At the end, I will concatenate all the chunks of data in one final dataframe on Jupyter Lab, where I will complete my pipeline.

In [None]:
# mount drive
from google.colab import drive
drive.mount('/content/gdrive',force_remount=True) # force remount to ensure new directories are included

Mounted at /content/gdrive


In [None]:
# check GPU is enabled
%tensorflow_version 2.x
import tensorflow as tf
device_name = tf.test.gpu_device_name()
if device_name != '/device:GPU:0':
  raise SystemError('GPU device not found')
print('Found GPU at: {}'.format(device_name))

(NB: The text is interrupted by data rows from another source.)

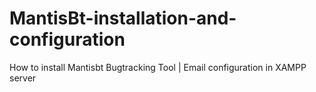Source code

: # MantisBt-installation-and-configuration
How to install Mantisbt Bugtracking Tool | Email configuration in XAMPP server 
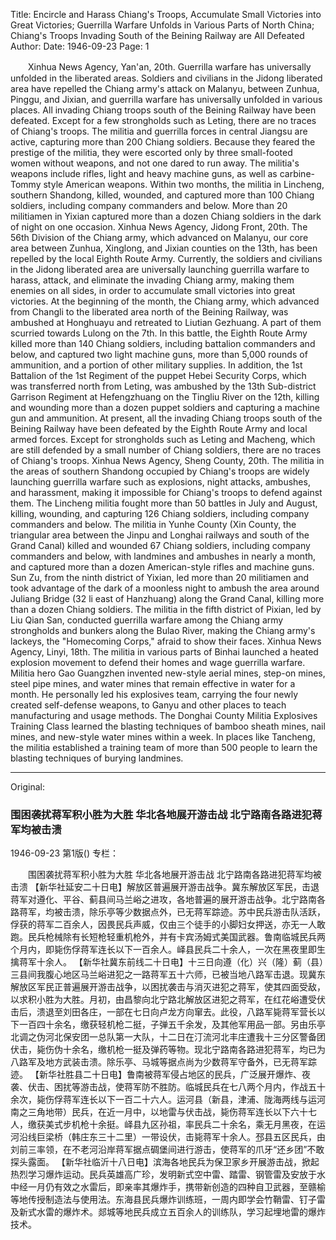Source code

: Title: Encircle and Harass Chiang's Troops, Accumulate Small Victories into Great Victories; Guerrilla Warfare Unfolds in Various Parts of North China; Chiang's Troops Invading South of the Beining Railway are All Defeated
Author:
Date: 1946-09-23
Page: 1

　　Xinhua News Agency, Yan'an, 20th. Guerrilla warfare has universally unfolded in the liberated areas. Soldiers and civilians in the Jidong liberated area have repelled the Chiang army's attack on Malanyu, between Zunhua, Pinggu, and Jixian, and guerrilla warfare has universally unfolded in various places. All invading Chiang troops south of the Beining Railway have been defeated. Except for a few strongholds such as Leting, there are no traces of Chiang's troops. The militia and guerrilla forces in central Jiangsu are active, capturing more than 200 Chiang soldiers. Because they feared the prestige of the militia, they were escorted only by three small-footed women without weapons, and not one dared to run away. The militia's weapons include rifles, light and heavy machine guns, as well as carbine-Tommy style American weapons. Within two months, the militia in Lincheng, southern Shandong, killed, wounded, and captured more than 100 Chiang soldiers, including company commanders and below. More than 20 militiamen in Yixian captured more than a dozen Chiang soldiers in the dark of night on one occasion.
    Xinhua News Agency, Jidong Front, 20th. The 56th Division of the Chiang army, which advanced on Malanyu, our core area between Zunhua, Xinglong, and Jixian counties on the 13th, has been repelled by the local Eighth Route Army. Currently, the soldiers and civilians in the Jidong liberated area are universally launching guerrilla warfare to harass, attack, and eliminate the invading Chiang army, making them enemies on all sides, in order to accumulate small victories into great victories. At the beginning of the month, the Chiang army, which advanced from Changli to the liberated area north of the Beining Railway, was ambushed at Honghuayu and retreated to Liutian Gezhuang. A part of them scurried towards Lulong on the 7th. In this battle, the Eighth Route Army killed more than 140 Chiang soldiers, including battalion commanders and below, and captured two light machine guns, more than 5,000 rounds of ammunition, and a portion of other military supplies. In addition, the 1st Battalion of the 1st Regiment of the puppet Hebei Security Corps, which was transferred north from Leting, was ambushed by the 13th Sub-district Garrison Regiment at Hefengzhuang on the Tingliu River on the 12th, killing and wounding more than a dozen puppet soldiers and capturing a machine gun and ammunition. At present, all the invading Chiang troops south of the Beining Railway have been defeated by the Eighth Route Army and local armed forces. Except for strongholds such as Leting and Macheng, which are still defended by a small number of Chiang soldiers, there are no traces of Chiang's troops.
    Xinhua News Agency, Sheng County, 20th. The militia in the areas of southern Shandong occupied by Chiang's troops are widely launching guerrilla warfare such as explosions, night attacks, ambushes, and harassment, making it impossible for Chiang's troops to defend against them. The Lincheng militia fought more than 50 battles in July and August, killing, wounding, and capturing 126 Chiang soldiers, including company commanders and below. The militia in Yunhe County (Xin County, the triangular area between the Jinpu and Longhai railways and south of the Grand Canal) killed and wounded 67 Chiang soldiers, including company commanders and below, with landmines and ambushes in nearly a month, and captured more than a dozen American-style rifles and machine guns. Sun Zu, from the ninth district of Yixian, led more than 20 militiamen and took advantage of the dark of a moonless night to ambush the area around Juliang Bridge (32 li east of Hanzhuang) along the Grand Canal, killing more than a dozen Chiang soldiers. The militia in the fifth district of Pixian, led by Liu Qian San, conducted guerrilla warfare among the Chiang army strongholds and bunkers along the Bulao River, making the Chiang army's lackeys, the "Homecoming Corps," afraid to show their faces.
    Xinhua News Agency, Linyi, 18th. The militia in various parts of Binhai launched a heated explosion movement to defend their homes and wage guerrilla warfare. Militia hero Gao Guangzhen invented new-style aerial mines, step-on mines, steel pipe mines, and water mines that remain effective in water for a month. He personally led his explosives team, carrying the four newly created self-defense weapons, to Ganyu and other places to teach manufacturing and usage methods. The Donghai County Militia Explosives Training Class learned the blasting techniques of bamboo sheath mines, nail mines, and new-style water mines within a week. In places like Tancheng, the militia established a training team of more than 500 people to learn the blasting techniques of burying landmines.



<hr /> 

Original: 


### 围困袭扰蒋军积小胜为大胜  华北各地展开游击战  北宁路南各路进犯蒋军均被击溃

1946-09-23
第1版()
专栏：

　　围困袭扰蒋军积小胜为大胜
    华北各地展开游击战
    北宁路南各路进犯蒋军均被击溃
    【新华社延安二十日电】解放区普遍展开游击战争。冀东解放区军民，击退蒋军对遵化、平谷、蓟县间马兰峪之进攻，各地普遍的展开游击战争。北宁路南各路蒋军，均被击溃，除乐亭等少数据点外，已无蒋军踪迹。苏中民兵游击队活跃，俘获的蒋军二百余人，因畏民兵声威，仅由三个徒手的小脚妇女押送，亦无一人敢跑。民兵枪械除有长短枪轻重机枪外，并有卡宾汤姆式美国武器。鲁南临城民兵两个月内，即毙伤俘蒋军连长以下一百余人。峄县民兵二十余人，一次在黑夜里即生擒蒋军十余人。
    【新华社冀东前线二十日电】十三日向遵（化）兴（隆）蓟（县）三县间我腹心地区马兰峪进犯之一路蒋军五十六师，已被当地八路军击退。现冀东解放区军民正普遍展开游击战争，以困扰袭击与消灭进犯之蒋军，使其四面受敌，以求积小胜为大胜。月初，由昌黎向北宁路北解放区进犯之蒋军，在红花峪遭受伏击后，溃退至刘田各庄，一部在七日向卢龙方向窜去。此役，八路军毙蒋军营长以下一百四十余名，缴获轻机枪二挺，子弹五千余发，及其他军用品一部。另由乐亭北调之伪河北保安团一总队第一大队，十二日在汀流河北丰庄遭我十三分区警备团伏击，毙伤伪十余名，缴机枪一挺及弹药等物。现北宁路南各路进犯蒋军，均已为八路军及地方武装击溃。除乐亭、马城等据点尚为少数蒋军守备外，已无蒋军踪迹。
    【新华社胜县二十日电】鲁南被蒋军侵占地区的民兵，广泛展开爆炸、夜袭、伏击、困扰等游击战，使蒋军防不胜防。临城民兵在七八两个月内，作战五十余次，毙伤俘蒋军连长以下一百二十六人。运河县（新县，津浦、陇海两线与运河南之三角地带）民兵，在近一月中，以地雷与伏击战，毙伤蒋军连长以下六十七人，缴获美式步机枪十余挺。峄县九区孙祖，率民兵二十余名，乘无月黑夜，在运河沿线巨梁桥（韩庄东三十二里）一带设伏，击毙蒋军十余人。邳县五区民兵，由刘前三率领，在不老河沿岸蒋军据点碉堡间进行游击，使蒋军的爪牙“还乡团”不敢探头露面。
    【新华社临沂十八日电】滨海各地民兵为保卫家乡开展游击战，掀起热烈学习爆炸运动。民兵英雄高广珍，发明新式空中雷、踏雷、钢管雷及安放于水中经一月仍有效之水雷后，即亲率其爆炸手，携带新创造的四种自卫武器，至赣榆等地传授制造法与使用法。东海县民兵爆炸训练班，一周内即学会竹鞘雷、钉子雷及新式水雷的爆炸术。郯城等地民兵成立五百余人的训练队，学习起埋地雷的爆炸技术。

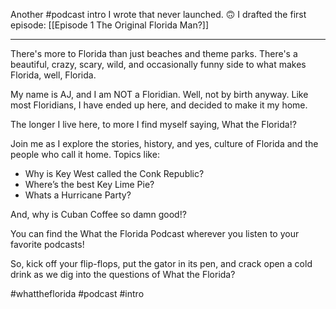 Another #podcast intro I wrote that never launched. 🙃  I drafted the first episode: [[Episode 1 The Original Florida Man?]]

---
There's more to Florida than just beaches and theme parks. There's a beautiful, crazy, scary, wild, and occasionally funny side to what makes Florida, well, Florida. 

My name is AJ, and I am NOT a Floridian. Well, not by birth anyway. Like most Floridians, I have ended up here, and decided to make it my home. 

The longer I live here, to more I find myself saying, What the Florida!?

Join me as I explore the stories, history, and yes, culture of Florida and the people who call it home. Topics like:

- Why is Key West called the Conk Republic?
- Where’s the best Key Lime Pie?
- Whats a Hurricane Party?

And, why is Cuban Coffee so damn good!?

You can find the What the Florida Podcast wherever you listen to your favorite podcasts! 

So, kick off your flip-flops, put the gator in its pen, and crack open a cold drink as we dig into the questions of What the Florida?


#whattheflorida #podcast #intro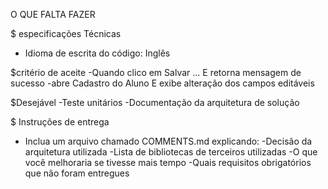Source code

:   O QUE FALTA FAZER

  $ especificações Técnicas
  - Idioma de escrita do código: Inglês

  $critério de aceite
  -Quando clico em Salvar ... E retorna mensagem de sucesso
  -abre Cadastro do Aluno E exibe alteração dos campos editáveis

  $Desejável
  -Teste unitários
  -Documentação da arquitetura de solução
  
  $ Instruções de entrega
  - Inclua um arquivo chamado COMMENTS.md explicando:
  -Decisão da arquitetura utilizada
  -Lista de bibliotecas de terceiros utilizadas
  -O que você melhoraria se tivesse mais tempo
  -Quais requisitos obrigatórios que não foram entregues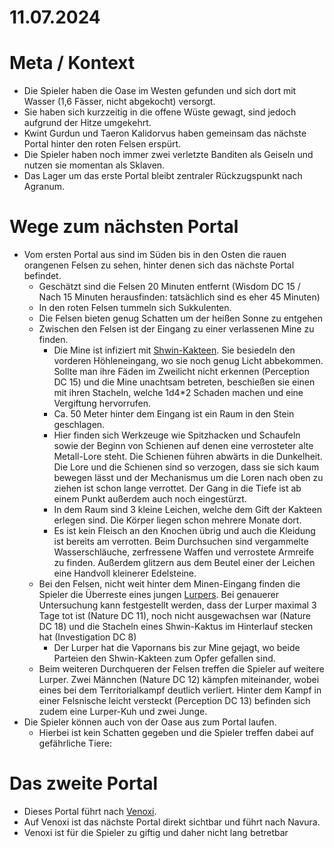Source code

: # 11.07.2024

# Meta / Kontext
* Die Spieler haben die Oase im Westen gefunden und sich dort mit Wasser (1,6 Fässer, nicht abgekocht) versorgt.
* Sie haben sich kurzzeitig in die offene Wüste gewagt, sind jedoch aufgrund der Hitze umgekehrt.
* Kwint Gurdun und Taeron Kalidorvus haben gemeinsam das nächste Portal hinter den roten Felsen erspürt.
* Die Spieler haben noch immer zwei verletzte Banditen als Geiseln und nutzen sie momentan als Sklaven.
* Das Lager um das erste Portal bleibt zentraler Rückzugspunkt nach Agranum.

# Wege zum nächsten Portal
* Vom ersten Portal aus sind im Süden bis in den Osten die rauen orangenen Felsen zu sehen, hinter denen sich das nächste Portal befindet.
    * Geschätzt sind die Felsen 20 Minuten entfernt (Wisdom DC 15 / Nach 15 Minuten herausfinden: tatsächlich sind es eher 45 Minuten)
    * In den roten Felsen tummeln sich Sukkulenten.
    * Die Felsen bieten genug Schatten um der heißen Sonne zu entgehen
    * Zwischen den Felsen ist der Eingang zu einer verlassenen Mine zu finden.
        * Die Mine ist infiziert mit [Shwin-Kakteen](/content/Himmelskoerper/Aridess/Flora/Shwin-Kaktus/DnD-5e_Flora-Blatt.md). Sie besiedeln den vorderen Höhleneingang, wo sie noch genug Licht abbekommen. Sollte man ihre Fäden im Zweilicht nicht erkennen (Perception DC 15) und die Mine unachtsam betreten, beschießen sie einen mit ihren Stacheln, welche 1d4*2 Schaden machen und eine Vergiftung hervorrufen.
        * Ca. 50 Meter hinter dem Eingang ist ein Raum in den Stein geschlagen. 
        * Hier finden sich Werkzeuge wie Spitzhacken und Schaufeln sowie der Beginn von Schienen auf denen eine verrosteter alte Metall-Lore steht. Die Schienen führen abwärts in die Dunkelheit. Die Lore und die Schienen sind so verzogen, dass sie sich kaum bewegen lässt und der Mechanismus um die Loren nach oben zu ziehen ist schon lange verrottet. Der Gang in die Tiefe ist ab einem Punkt außerdem auch noch eingestürzt.
        * In dem Raum sind 3 kleine Leichen, welche dem Gift der Kakteen erlegen sind. Die Körper liegen schon mehrere Monate dort.
        * Es ist kein Fleisch an den Knochen übrig und auch die Kleidung ist bereits am verrotten. Beim Durchsuchen sind vergammelte Wasserschläuche, zerfressene Waffen und verrostete Armreife zu finden. Außerdem glitzern aus dem Beutel einer der Leichen eine Handvoll kleinerer Edelsteine.
    * Bei den Felsen, nicht weit hinter dem Minen-Eingang finden die Spieler die Überreste eines jungen [Lurpers](/content/Himmelskoerper/Aridess/Fauna/Lurper/DnD-5e_Fauna-Blatt.md). Bei genauerer Untersuchung kann festgestellt werden, dass der Lurper maximal 3 Tage tot ist (Nature DC 11), noch nicht ausgewachsen war (Nature DC 18) und die Stacheln eines Shwin-Kaktus im Hinterlauf stecken hat (Investigation DC 8)
        * Der Lurper hat die Vapornans bis zur Mine gejagt, wo beide Parteien den Shwin-Kakteen zum Opfer gefallen sind.
    * Beim weiteren Durchqueren der Felsen treffen die Spieler auf weitere Lurper. Zwei Männchen (Nature DC 12) kämpfen miteinander, wobei eines bei dem Territorialkampf deutlich verliert. Hinter dem Kampf in einer Felsnische leicht versteckt (Perception DC 13) befinden sich zudem eine Lurper-Kuh und zwei Junge.
* Die Spieler können auch von der Oase aus zum Portal laufen.
    * Hierbei ist kein Schatten gegeben und die Spieler treffen dabei auf gefährliche Tiere:

# Das zweite Portal
* Dieses Portal führt nach [Venoxi](/content/Himmelskoerper/Venoxi/index.md). 
* Auf Venoxi ist das nächste Portal direkt sichtbar und führt nach Navura.
* Venoxi ist für die Spieler zu giftig und daher nicht lang betretbar

<!-- Weiteres Material

# Weitere Portal-Ziele

## Linunar
* Tote Urzeit-Welt
* Viele riesiege Insekten, Farn-Bäume und Reptilien
* Strahlenbelastet

## Luqua
* Nur Riff-Dörfer sind zugänglich
* Die Portale sind möglicherweise sehr weit unter Wasser (Gefahr durch Druck)

# Verlauf der Ikusation
Bei der Etablierung der Versorgungskette stoßen die Spieler früher oder später auf den Planeten Navura und seine Bewohner. Von hier erschließen sie dann als nächstes ein Portal zum Planeten Mognar, was insgesamt zum Start des Krieges der Drachenkinder gegen Navura führt. 
-->
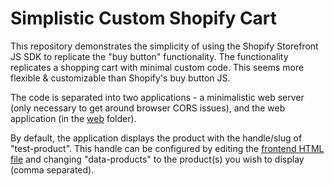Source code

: # Simplistic Custom Shopify Cart

This repository demonstrates the simplicity of using the Shopify Storefront JS
SDK to replicate the "buy button" functionality. The functionality replicates a
shopping cart with minimal custom code. This seems more flexible & customizable
than Shopify's buy button JS.

The code is separated into two applications - a minimalistic web server (only
necessary to get around browser CORS issues), and the web application (in the
[web](web) folder).

By default, the application displays the product with the handle/slug of
"test-product". This handle can be configured by editing the [frontend HTML
file](web/index.html) and changing "data-products" to the product(s) you
wish to display (comma separated).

Found GPU at: /device:GPU:0


In [None]:
#!pip install spotipy

In [None]:
# imports
import pickle
from pandas.errors import MergeError
import json
import spotipy
import spotipy.util as util
import pandas as pd
import pickle
from spotipy.oauth2 import SpotifyClientCredentials

In [None]:
with open('/content/gdrive/MyDrive/Colab_spotify/albums_uri_list.pkl', 'rb') as f:
  albums_uri_list = pickle.load(f)

In [None]:
len(albums_uri_list)

36978

In [None]:
# retrieve client id and client secret from txt file saved locally
file = '/content/gdrive/MyDrive/Colab_spotify/spotify_creds.txt'

with open(file,'r') as f: 
    f = f.read().splitlines()
    cid = f[0].split(':')[1]
    secret = f[1].split(':')[1]

client_credentials_manager = SpotifyClientCredentials(client_id=cid, client_secret=secret)

# initiate spotipy client
sp = spotipy.Spotify(client_credentials_manager=client_credentials_manager)

In [None]:
spotify = spotipy.Spotify(requests_timeout=100,retries=10)

In [None]:
# function to extract tracks by album
def get_tracks_from_albums(list_of_albums_uri):
    
    complete_tracks_df = pd.DataFrame() # empty df
    
    track_ids = []

    for album_uri in list_of_albums_uri:
        current_album_tracks = []
        album_id = album_uri.split(':')[2]
        album_results = sp.album(album_id) 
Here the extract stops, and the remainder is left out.